Easy, step by step instructions for activating your Sourdough Starter

Easy, step by step instructions for activating your Sourdough Starter

How to Activate a Freeze-Dried (Powdered) Sourdough Starter

Follow these step-by-step instructions to rehydrate and activate your freeze-dried sourdough starter for baking delicious homemade bread.

What You’ll Need:

  • 1 packet (or portion) of freeze-dried sourdough starter
  • Unchlorinated water (filtered or bottled)
  • Unbleached all-purpose or bread flour
  • A clean glass jar or container
  • A spoon or spatula for mixing
  • A breathable cover (cheesecloth, coffee filter, or a loose lid)
  • A warm spot (75-80°F / 24-27°C)

Step 1: Rehydrate the Starter

  1. In a clean jar, mix 1 tablespoon of freeze-dried sourdough starter with 2 tablespoons of lukewarm (non-chlorinated) water.
  2. Stir well to dissolve the powder, letting it sit for about 10-15 minutes to fully absorb the water.

Step 2: First Feeding

  1. Add 2 tablespoons of unbleached all-purpose or bread flour to the mixture.
  2. Stir well to create a thick paste.
  3. Cover the jar loosely and place it in a warm spot.
  4. Let it sit for 12-24 hours. You may not see bubbles yet, but the starter is waking up.

Step 3: Second Feeding

  1. Add ¼ cup of flour and 2 tablespoons of water to the starter.
  2. Stir thoroughly to combine.
  3. Cover and let it sit in a warm spot for another 12-24 hours.
  4. You should start to see small bubbles forming, a sign of fermentation.

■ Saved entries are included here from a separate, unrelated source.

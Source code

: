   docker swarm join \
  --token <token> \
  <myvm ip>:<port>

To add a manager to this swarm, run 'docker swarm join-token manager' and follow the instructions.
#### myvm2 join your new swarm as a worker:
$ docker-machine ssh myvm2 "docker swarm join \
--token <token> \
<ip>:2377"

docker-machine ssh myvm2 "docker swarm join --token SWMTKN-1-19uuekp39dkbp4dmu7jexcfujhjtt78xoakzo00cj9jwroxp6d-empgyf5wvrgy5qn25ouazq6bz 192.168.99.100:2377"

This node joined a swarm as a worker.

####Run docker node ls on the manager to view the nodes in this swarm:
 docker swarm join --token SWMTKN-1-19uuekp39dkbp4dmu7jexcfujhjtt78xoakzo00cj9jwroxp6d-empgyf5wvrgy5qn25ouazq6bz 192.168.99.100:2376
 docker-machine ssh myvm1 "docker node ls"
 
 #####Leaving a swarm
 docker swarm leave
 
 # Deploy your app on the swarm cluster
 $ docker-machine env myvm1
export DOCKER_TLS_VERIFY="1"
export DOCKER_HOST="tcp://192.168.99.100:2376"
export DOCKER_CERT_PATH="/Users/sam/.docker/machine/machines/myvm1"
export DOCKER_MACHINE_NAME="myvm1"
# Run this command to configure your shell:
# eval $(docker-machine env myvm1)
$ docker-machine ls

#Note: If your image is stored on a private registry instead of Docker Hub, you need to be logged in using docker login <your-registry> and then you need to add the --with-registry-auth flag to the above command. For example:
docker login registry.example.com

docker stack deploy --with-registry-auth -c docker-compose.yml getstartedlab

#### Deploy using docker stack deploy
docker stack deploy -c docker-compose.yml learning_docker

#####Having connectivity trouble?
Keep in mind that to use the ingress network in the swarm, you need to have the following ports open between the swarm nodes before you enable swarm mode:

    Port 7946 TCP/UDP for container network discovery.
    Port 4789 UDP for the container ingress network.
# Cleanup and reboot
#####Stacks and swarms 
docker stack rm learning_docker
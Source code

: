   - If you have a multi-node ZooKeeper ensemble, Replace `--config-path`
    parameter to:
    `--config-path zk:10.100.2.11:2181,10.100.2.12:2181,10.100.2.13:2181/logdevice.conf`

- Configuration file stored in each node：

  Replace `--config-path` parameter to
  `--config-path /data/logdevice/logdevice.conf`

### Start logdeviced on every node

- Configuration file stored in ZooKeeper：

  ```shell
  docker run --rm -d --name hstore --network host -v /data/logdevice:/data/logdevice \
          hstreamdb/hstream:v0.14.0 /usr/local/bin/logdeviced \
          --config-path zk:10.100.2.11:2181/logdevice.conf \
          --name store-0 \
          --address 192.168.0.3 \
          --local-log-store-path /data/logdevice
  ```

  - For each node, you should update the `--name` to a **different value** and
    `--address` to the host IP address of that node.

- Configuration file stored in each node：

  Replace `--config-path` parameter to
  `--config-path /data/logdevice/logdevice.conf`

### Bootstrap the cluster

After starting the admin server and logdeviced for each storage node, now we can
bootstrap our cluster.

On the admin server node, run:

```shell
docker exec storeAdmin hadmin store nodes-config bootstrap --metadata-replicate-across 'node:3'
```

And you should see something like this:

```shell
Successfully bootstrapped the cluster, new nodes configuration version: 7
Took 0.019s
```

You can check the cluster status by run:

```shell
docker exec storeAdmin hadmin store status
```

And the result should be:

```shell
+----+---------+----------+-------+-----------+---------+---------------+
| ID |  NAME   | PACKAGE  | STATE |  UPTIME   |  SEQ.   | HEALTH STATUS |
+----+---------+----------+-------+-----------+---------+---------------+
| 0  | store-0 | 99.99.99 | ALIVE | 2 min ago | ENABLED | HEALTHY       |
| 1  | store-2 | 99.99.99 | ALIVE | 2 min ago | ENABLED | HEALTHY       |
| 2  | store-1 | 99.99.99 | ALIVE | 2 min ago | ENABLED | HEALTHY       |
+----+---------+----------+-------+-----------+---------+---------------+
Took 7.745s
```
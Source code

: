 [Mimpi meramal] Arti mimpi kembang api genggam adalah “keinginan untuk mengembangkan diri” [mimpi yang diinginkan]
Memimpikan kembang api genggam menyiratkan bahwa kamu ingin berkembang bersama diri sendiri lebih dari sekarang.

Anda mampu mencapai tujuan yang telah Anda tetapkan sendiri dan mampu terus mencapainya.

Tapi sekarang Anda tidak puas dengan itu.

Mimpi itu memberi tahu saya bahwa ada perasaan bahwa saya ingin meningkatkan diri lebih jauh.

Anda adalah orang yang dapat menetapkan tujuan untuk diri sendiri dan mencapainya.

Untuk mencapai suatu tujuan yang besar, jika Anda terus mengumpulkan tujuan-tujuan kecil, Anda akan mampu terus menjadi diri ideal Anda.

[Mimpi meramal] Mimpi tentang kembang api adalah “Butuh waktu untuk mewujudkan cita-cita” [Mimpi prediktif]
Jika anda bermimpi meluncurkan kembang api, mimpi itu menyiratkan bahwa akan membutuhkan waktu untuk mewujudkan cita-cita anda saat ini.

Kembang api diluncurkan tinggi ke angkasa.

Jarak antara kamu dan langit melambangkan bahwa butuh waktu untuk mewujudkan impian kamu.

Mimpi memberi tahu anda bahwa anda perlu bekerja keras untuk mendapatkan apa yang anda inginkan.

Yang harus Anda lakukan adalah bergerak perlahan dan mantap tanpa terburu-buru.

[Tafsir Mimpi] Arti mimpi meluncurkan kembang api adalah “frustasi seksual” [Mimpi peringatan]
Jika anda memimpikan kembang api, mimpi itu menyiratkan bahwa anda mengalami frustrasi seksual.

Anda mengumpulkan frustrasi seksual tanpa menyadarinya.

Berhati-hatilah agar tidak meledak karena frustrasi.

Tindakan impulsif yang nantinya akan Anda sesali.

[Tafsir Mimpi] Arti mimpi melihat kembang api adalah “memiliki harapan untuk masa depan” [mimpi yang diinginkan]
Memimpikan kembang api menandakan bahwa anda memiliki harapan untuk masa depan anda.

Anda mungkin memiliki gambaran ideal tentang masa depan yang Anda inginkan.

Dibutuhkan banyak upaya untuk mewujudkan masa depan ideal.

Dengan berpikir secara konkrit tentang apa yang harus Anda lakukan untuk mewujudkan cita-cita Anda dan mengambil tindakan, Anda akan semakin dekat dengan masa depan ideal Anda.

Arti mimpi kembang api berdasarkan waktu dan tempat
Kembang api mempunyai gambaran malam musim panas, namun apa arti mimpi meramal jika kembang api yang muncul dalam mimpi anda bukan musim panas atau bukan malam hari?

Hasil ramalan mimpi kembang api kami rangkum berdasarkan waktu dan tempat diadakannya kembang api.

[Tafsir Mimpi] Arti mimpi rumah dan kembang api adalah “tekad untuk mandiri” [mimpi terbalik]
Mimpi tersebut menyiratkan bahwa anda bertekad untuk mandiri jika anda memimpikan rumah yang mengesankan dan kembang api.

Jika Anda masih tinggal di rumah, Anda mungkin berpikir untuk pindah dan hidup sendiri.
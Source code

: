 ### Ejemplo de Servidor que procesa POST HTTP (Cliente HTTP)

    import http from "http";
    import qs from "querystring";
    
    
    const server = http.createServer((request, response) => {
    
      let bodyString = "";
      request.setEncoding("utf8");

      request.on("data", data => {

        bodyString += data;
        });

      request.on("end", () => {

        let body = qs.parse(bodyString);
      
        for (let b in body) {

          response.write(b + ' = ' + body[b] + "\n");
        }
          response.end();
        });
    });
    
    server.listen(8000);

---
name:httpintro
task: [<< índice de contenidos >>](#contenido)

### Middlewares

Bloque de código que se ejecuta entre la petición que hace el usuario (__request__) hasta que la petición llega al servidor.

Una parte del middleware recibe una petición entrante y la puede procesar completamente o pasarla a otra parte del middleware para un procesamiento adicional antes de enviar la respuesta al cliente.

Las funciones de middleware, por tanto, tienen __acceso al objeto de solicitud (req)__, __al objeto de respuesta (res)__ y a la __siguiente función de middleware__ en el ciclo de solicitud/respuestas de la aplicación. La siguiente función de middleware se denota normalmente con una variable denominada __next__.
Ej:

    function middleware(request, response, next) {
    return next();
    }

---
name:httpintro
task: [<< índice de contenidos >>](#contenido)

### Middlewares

Step 4: Continue Regular Feedings

  1. Discard half of the starter (to maintain a manageable size).
  2. Add ¼ cup of flour and ¼ cup of water.
  3. Stir, cover, and let sit for another 12 hours.
  4. Repeat this process twice a day until the starter becomes active, bubbly, and doubles in size within 4-6 hours of feeding.

Step 5: Ready to Use!

  • Your starter is fully active when it consistently doubles in size after feeding and has a pleasant, tangy aroma.
  • Now, you can use it in sourdough recipes or store it in the refrigerator for regular maintenance feedings.

Maintenance Tips:

  • If refrigerating, feed the starter once a week with equal parts flour and water.
  • To use after refrigeration, take it out, feed it, and wait for it to become bubbly before baking.
  • Always use non-chlorinated water and unbleached flour for the best results.